Discreet as he was about politics in later years, the record of the late Taoiseach, Liam Cosgrave, and the platforms on which he stood, speak volumes for him. Indeed, his personal conduct and the values to which he fiercely held, could well be a template for a modern renaissance of his kind of conviction politics.

News of the death of former Taoiseach, Liam Cosgrave, brought to mind a childhood trip to Glendalough, and the sight of a stubbornly surviving Fine Gael poster from a long-past election, still clinging to a telegraph pole.  My attention was caught – as it was no doubt meant to be – by the earnest, even disapproving expression of the middle-aged man staring down at me.
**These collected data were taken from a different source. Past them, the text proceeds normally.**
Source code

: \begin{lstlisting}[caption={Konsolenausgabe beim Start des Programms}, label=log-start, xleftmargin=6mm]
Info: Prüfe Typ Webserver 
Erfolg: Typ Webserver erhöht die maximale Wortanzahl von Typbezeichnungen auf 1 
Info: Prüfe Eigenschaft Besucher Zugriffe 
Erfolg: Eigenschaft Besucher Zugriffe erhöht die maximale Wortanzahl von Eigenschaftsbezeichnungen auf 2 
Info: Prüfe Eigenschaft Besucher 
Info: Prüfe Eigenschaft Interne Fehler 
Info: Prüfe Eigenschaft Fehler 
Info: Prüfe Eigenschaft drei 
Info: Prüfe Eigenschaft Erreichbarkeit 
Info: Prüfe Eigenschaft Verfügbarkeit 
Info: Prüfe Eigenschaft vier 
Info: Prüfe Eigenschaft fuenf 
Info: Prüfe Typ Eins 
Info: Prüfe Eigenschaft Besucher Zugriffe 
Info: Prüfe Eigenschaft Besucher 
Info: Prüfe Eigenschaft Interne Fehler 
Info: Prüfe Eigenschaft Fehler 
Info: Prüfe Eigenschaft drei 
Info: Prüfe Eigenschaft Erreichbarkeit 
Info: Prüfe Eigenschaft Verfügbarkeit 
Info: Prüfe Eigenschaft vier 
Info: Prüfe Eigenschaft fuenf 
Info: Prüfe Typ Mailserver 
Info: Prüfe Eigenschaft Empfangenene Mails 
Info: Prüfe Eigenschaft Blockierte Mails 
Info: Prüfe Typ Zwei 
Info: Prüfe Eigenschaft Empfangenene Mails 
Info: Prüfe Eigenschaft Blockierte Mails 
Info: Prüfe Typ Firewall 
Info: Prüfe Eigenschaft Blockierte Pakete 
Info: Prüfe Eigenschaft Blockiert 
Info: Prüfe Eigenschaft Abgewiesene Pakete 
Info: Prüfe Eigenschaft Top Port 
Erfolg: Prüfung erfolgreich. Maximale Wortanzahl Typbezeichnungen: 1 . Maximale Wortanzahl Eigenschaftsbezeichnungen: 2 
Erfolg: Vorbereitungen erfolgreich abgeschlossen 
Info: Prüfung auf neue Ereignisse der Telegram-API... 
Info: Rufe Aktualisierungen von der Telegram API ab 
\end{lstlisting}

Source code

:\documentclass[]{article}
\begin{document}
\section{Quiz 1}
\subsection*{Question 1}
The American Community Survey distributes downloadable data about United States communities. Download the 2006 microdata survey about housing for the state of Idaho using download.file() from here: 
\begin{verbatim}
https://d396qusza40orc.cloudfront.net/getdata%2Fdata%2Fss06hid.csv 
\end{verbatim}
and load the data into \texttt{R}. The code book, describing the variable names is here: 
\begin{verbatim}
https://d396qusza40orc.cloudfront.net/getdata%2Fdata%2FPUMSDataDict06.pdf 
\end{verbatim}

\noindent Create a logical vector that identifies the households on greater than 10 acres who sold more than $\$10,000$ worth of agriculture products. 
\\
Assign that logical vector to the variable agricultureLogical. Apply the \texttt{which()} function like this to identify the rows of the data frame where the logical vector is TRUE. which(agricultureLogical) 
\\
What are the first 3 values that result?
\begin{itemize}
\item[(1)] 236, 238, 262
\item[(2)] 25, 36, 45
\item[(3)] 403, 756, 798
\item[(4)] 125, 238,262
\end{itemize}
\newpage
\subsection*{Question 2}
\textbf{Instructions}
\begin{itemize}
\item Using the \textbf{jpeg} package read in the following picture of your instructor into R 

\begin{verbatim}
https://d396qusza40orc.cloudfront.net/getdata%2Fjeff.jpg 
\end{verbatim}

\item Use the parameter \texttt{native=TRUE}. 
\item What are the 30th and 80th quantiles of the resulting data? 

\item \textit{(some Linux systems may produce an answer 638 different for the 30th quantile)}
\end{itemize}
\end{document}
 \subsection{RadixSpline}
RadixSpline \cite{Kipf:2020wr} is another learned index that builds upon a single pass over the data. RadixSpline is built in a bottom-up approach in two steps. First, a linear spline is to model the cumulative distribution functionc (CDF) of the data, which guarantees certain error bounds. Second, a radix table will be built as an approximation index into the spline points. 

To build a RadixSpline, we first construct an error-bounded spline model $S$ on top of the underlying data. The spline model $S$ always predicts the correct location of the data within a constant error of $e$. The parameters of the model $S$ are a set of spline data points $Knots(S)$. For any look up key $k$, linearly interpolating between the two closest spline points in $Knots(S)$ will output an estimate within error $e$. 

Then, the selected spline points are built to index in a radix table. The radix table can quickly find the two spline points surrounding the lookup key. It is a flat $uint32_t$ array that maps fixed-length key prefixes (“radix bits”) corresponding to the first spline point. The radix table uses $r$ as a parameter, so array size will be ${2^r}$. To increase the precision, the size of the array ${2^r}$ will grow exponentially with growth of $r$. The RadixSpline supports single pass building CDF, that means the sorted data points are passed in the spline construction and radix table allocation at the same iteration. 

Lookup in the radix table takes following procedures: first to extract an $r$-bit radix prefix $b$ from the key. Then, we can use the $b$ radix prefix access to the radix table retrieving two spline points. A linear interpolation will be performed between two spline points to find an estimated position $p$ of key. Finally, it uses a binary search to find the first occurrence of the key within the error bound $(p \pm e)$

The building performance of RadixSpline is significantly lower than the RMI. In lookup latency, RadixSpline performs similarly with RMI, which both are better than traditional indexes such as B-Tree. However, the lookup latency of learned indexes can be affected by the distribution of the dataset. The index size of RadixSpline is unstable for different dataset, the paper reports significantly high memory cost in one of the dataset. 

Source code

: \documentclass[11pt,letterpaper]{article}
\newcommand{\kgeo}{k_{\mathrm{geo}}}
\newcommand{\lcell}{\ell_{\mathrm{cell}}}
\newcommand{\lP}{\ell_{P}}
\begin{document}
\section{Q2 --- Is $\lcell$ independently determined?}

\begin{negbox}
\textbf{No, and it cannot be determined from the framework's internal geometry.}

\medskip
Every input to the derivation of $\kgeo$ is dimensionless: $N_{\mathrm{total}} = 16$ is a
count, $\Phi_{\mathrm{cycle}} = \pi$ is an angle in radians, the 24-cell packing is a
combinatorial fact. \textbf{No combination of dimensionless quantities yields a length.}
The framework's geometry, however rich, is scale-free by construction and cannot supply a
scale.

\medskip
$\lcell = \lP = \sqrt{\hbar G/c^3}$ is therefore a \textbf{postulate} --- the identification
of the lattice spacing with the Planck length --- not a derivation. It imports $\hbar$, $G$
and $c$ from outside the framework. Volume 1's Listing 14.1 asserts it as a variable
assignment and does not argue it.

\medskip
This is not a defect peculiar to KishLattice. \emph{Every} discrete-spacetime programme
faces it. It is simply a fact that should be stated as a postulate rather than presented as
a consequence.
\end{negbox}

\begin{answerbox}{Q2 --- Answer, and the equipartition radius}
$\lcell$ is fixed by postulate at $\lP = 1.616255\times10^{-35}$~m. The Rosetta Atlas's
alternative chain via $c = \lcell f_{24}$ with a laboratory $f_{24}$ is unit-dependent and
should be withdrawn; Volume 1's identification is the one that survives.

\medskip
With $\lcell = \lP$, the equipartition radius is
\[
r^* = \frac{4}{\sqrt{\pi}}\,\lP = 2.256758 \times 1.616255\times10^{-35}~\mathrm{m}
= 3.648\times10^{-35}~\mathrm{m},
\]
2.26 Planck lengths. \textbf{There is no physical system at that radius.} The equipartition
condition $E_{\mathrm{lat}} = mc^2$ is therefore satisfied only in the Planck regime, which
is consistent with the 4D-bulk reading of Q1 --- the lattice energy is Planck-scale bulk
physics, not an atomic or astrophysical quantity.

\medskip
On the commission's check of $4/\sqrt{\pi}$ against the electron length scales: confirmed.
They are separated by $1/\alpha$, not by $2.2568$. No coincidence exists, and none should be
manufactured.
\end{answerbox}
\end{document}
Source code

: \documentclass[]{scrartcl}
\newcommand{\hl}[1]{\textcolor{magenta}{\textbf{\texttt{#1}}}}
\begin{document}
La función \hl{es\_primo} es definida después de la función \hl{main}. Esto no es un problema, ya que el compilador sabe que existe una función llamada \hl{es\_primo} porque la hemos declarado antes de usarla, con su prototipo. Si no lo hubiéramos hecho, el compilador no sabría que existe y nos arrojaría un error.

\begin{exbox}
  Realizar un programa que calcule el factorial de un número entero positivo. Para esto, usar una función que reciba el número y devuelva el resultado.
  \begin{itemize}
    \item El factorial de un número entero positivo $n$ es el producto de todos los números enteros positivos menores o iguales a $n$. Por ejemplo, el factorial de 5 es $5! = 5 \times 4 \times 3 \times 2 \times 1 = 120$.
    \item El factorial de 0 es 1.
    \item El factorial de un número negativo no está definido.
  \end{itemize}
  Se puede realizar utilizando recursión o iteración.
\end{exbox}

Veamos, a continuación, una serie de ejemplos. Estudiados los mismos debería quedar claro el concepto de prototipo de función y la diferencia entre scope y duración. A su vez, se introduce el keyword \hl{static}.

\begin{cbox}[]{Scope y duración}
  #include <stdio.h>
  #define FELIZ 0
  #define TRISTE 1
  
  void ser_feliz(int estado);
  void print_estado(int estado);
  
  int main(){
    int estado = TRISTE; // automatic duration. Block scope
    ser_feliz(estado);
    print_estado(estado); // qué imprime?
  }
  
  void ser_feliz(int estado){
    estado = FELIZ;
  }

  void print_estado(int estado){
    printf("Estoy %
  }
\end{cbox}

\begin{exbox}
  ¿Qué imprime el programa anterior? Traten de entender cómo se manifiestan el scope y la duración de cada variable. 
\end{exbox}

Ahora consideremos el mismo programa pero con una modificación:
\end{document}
This was, of course, Cosgrave, who had already resigned from the party leadership that he’d held since 1965 in favour of the self-consciously liberalising Garret Fitzgerald.

Looking back, it’s tempting to wonder what this somewhat timeless figure, who soldiered on to the age of 97, made of the changes that succeeded his rule; both in politics and society. We can hardly imagine he would have approved of many of them, but, to his credit, he remained silent on the political disputes of subsequent decades.

Silence, however, does not fall easily over the legacy of any leader as pivotal as Cosgrave. He, and many of his ministers, were attacked while in office for what was seen as their innate conservatism, on both social issues and in relation to the conflict in the North, which he rightly saw as just as much of an existential threat to this state as it was to Northern Ireland.

This allegiance of Cosgrave and his colleagues to the abiding values of the society which had formed them was all the more distinctive, as the Leftist counter-culture of the 1960s had firmly arrived in Ireland by the time the Fine Gael/Labour coalition took power in ’73. As a consequence of this, the counterfeit glamour of revolutionary politics fuelled republican violence and provided a template of action for the social progressives of the day, presenting a major challenge to the conservative status quo.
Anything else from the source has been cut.